• ACTION ITEM
Please report how many lines in the records below contain "BREAKTHROUGH". Reply with the number alone.

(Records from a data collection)
▶
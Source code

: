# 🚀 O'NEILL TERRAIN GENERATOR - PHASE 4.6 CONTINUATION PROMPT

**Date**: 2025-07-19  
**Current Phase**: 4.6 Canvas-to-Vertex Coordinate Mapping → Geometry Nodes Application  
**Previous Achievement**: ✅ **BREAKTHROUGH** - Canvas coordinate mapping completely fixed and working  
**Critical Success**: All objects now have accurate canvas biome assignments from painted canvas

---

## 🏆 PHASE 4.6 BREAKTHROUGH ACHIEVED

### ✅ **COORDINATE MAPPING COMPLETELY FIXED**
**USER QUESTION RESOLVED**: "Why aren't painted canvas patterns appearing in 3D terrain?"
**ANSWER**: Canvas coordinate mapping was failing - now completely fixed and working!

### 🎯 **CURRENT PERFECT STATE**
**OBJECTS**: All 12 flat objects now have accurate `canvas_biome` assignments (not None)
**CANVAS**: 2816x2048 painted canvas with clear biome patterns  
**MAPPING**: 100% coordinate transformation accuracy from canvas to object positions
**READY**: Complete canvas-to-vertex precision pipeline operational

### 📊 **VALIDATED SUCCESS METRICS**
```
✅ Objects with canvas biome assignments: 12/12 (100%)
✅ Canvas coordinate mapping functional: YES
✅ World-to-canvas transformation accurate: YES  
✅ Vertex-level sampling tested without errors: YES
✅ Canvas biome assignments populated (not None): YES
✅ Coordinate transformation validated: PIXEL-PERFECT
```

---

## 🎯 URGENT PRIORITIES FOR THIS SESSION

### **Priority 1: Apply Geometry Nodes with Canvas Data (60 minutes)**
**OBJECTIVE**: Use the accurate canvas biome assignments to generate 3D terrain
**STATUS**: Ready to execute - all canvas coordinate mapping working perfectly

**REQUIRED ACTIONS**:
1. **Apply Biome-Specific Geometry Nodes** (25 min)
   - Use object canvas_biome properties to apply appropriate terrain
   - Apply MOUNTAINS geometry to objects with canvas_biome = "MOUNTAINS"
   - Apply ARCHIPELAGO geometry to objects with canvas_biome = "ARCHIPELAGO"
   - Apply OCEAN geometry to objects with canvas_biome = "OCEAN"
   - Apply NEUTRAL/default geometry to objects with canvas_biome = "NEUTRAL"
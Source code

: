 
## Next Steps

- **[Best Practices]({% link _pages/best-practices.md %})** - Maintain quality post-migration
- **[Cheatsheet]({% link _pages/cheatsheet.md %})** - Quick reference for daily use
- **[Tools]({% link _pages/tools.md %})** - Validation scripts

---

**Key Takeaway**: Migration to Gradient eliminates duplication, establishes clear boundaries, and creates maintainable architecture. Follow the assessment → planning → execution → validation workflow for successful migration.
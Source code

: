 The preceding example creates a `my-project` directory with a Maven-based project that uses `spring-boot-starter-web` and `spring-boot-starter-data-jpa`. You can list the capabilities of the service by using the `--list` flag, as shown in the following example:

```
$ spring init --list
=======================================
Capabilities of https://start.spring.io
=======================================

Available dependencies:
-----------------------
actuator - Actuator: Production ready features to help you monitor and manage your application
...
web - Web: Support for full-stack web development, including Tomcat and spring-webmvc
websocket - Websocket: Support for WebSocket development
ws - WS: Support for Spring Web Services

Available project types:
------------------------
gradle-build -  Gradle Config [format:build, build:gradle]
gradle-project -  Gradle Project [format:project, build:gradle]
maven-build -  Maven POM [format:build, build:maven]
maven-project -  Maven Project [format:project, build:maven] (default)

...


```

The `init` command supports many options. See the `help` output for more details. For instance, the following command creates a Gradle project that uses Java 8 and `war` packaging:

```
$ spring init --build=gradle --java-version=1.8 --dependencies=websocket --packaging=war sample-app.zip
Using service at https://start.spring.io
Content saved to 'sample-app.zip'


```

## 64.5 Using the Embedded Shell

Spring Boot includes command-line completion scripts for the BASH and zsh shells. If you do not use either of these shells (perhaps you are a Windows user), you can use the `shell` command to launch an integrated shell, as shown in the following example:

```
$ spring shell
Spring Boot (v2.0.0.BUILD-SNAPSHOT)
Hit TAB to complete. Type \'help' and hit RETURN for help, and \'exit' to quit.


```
◀
• ANSWER SECTION
2